Step 5 -- Add Indexes Based on Query Patterns

For each query pattern identified in Step 2, define an appropriate index.

Index selection guide:

Query PatternIndex Type
Lookup by single columnB-tree index on that column
Lookup by multiple columns togetherComposite B-tree index
Text search / LIKE queriesGIN index with pg_trgm extension
Range queries (date ranges)B-tree index on the date column
JSON field queriesGIN index on the JSON column
Filtered queries (WHERE active=true)Partial index with postgresql_where
Unique constraintUnique index
Foreign key columnB-tree index (auto in some DBs)

Rules:

  • Every foreign key column must have an index.
  • Columns used in WHERE clauses of frequent queries must have indexes.
  • Columns used in ORDER BY of frequent queries should have indexes.
  • Composite indexes: put the most selective column first.
  • Do not over-index -- each index has write overhead. Justify each index.
  • Name all indexes explicitly: ix_{table}_{column} or ix_{table}_{col1}_{col2}.

Step 6 -- Create Alembic Migration

Generate and refine the migration.

Steps:

bash
# 1. Auto-generate migration from model changes
alembic revision --autogenerate -m "add_{table_name}_table"

# 2. Review the generated migration file
# 3. Edit if needed: add data migrations, fix index names, add comments

Migration file requirements:

  • upgrade() creates tables, indexes, constraints in dependency order.
  • downgrade() drops in reverse dependency order.
  • Data migrations (if any) are in separate migration files from schema changes.
  • All constraint and index names are explicit (never auto-generated).
  • Migration includes comments explaining non-obvious decisions.

Migration template:

python
"""Add users table.

Revision ID: abc123
Revises: previous_rev
Create Date: 2025-01-15 10:00:00.000000
"""

from alembic import op
import sqlalchemy as sa
from sqlalchemy.dialects import postgresql

revision = "abc123"
down_revision = "previous_rev"
branch_labels = None
depends_on = None


def upgrade() -> None:
    op.create_table(
        "users",
        sa.Column("id", postgresql.UUID(as_uuid=True), primary_key=True),
        sa.Column("email", sa.String(255), nullable=False),
        sa.Column("name", sa.String(255), nullable=False),
        sa.Column("password_hash", sa.String(255), nullable=False),
        sa.Column("is_active", sa.Boolean(), nullable=False, server_default=sa.true()),
        sa.Column("created_at", sa.DateTime(timezone=True), nullable=False, server_default=sa.func.now()),
        sa.Column("updated_at", sa.DateTime(timezone=True), nullable=False, server_default=sa.func.now()),
    )
    op.create_index("ix_users_email", "users", ["email"], unique=True)
    op.create_index(
        "ix_users_is_active", "users", ["is_active"],
        postgresql_where=sa.text("is_active = true"),
    )


def downgrade() -> None:
    op.drop_index("ix_users_is_active", table_name="users")
    op.drop_index("ix_users_email", table_name="users")
    op.drop_table("users")

Step 7 -- Design Repository Layer

Create repository in src/{project}/repositories/{entity}.py.
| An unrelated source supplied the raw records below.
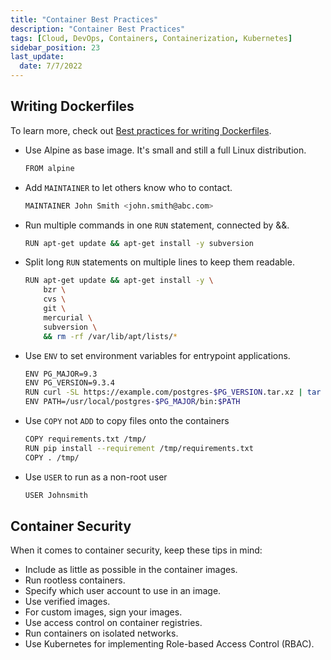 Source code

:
 ```yaml
---
title: "Container Best Practices"
description: "Container Best Practices"
tags: [Cloud, DevOps, Containers, Containerization, Kubernetes]
sidebar_position: 23
last_update:
  date: 7/7/2022
---
```




## Writing Dockerfiles 

To learn more, check out [Best practices for writing Dockerfiles](https://docs.docker.com/develop/develop-images/dockerfile_best-practices/).

- Use Alpine as base image. It's small and still a full Linux distribution.

    ```bash
    FROM alpine
    ```

- Add `MAINTAINER` to let others know who to contact.

    ```bash
    MAINTAINER John Smith <john.smith@abc.com>
    ```

- Run multiple commands in one `RUN` statement, connected by &&.

    ```bash
    RUN apt-get update && apt-get install -y subversion 
    ```

- Split long `RUN` statements on multiple lines to keep them readable.

    ```bash
    RUN apt-get update && apt-get install -y \
        bzr \
        cvs \
        git \
        mercurial \
        subversion \
        && rm -rf /var/lib/apt/lists/*
    ```

- Use `ENV` to set environment variables for entrypoint applications.

    ```bash
    ENV PG_MAJOR=9.3
    ENV PG_VERSION=9.3.4
    RUN curl -SL https://example.com/postgres-$PG_VERSION.tar.xz | tar -xJC /usr/src/postgres && …
    ENV PATH=/usr/local/postgres-$PG_MAJOR/bin:$PATH
    ```

- Use `COPY` not `ADD` to copy files onto the containers 

    ```bash
    COPY requirements.txt /tmp/
    RUN pip install --requirement /tmp/requirements.txt
    COPY . /tmp/    
    ```

- Use `USER` to run as a non-root user

    ```bash
    USER Johnsmith  
    ```

## Container Security 

When it comes to container security, keep these tips in mind:

- Include as little as possible in the container images.  
- Run rootless containers.  
- Specify which user account to use in an image.  
- Use verified images.  
- For custom images, sign your images.  
- Use access control on container registries.  
- Run containers on isolated networks.  
- Use Kubernetes for implementing Role-based Access Control (RBAC).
Repository pattern with async support:

python
from __future__ import annotations

from uuid import UUID
from typing import Sequence

from sqlalchemy import select, func
from sqlalchemy.ext.asyncio import AsyncSession

from {project}.models.user import User


class UserRepository:
    """Data access layer for User entity."""

    def __init__(self, session: AsyncSession) -> None:
        self._session = session

    async def get_by_id(self, user_id: UUID) -> User | None:
        """Fetch a single user by primary key."""
        return await self._session.get(User, user_id)

    async def get_by_email(self, email: str) -> User | None:
        """Fetch a single user by email address."""
        stmt = select(User).where(User.email == email, User.deleted_at.is_(None))
        result = await self._session.execute(stmt)
        return result.scalar_one_or_none()

    async def list(
        self,
        *,
        offset: int = 0,
        limit: int = 20,
        is_active: bool | None = None,
    ) -> tuple[Sequence[User], int]:
        """List users with pagination and optional filtering. Returns (items, total)."""
        stmt = select(User).where(User.deleted_at.is_(None))
        count_stmt = select(func.count()).select_from(User).where(User.deleted_at.is_(None))

        if is_active is not None:
            stmt = stmt.where(User.is_active == is_active)
            count_stmt = count_stmt.where(User.is_active == is_active)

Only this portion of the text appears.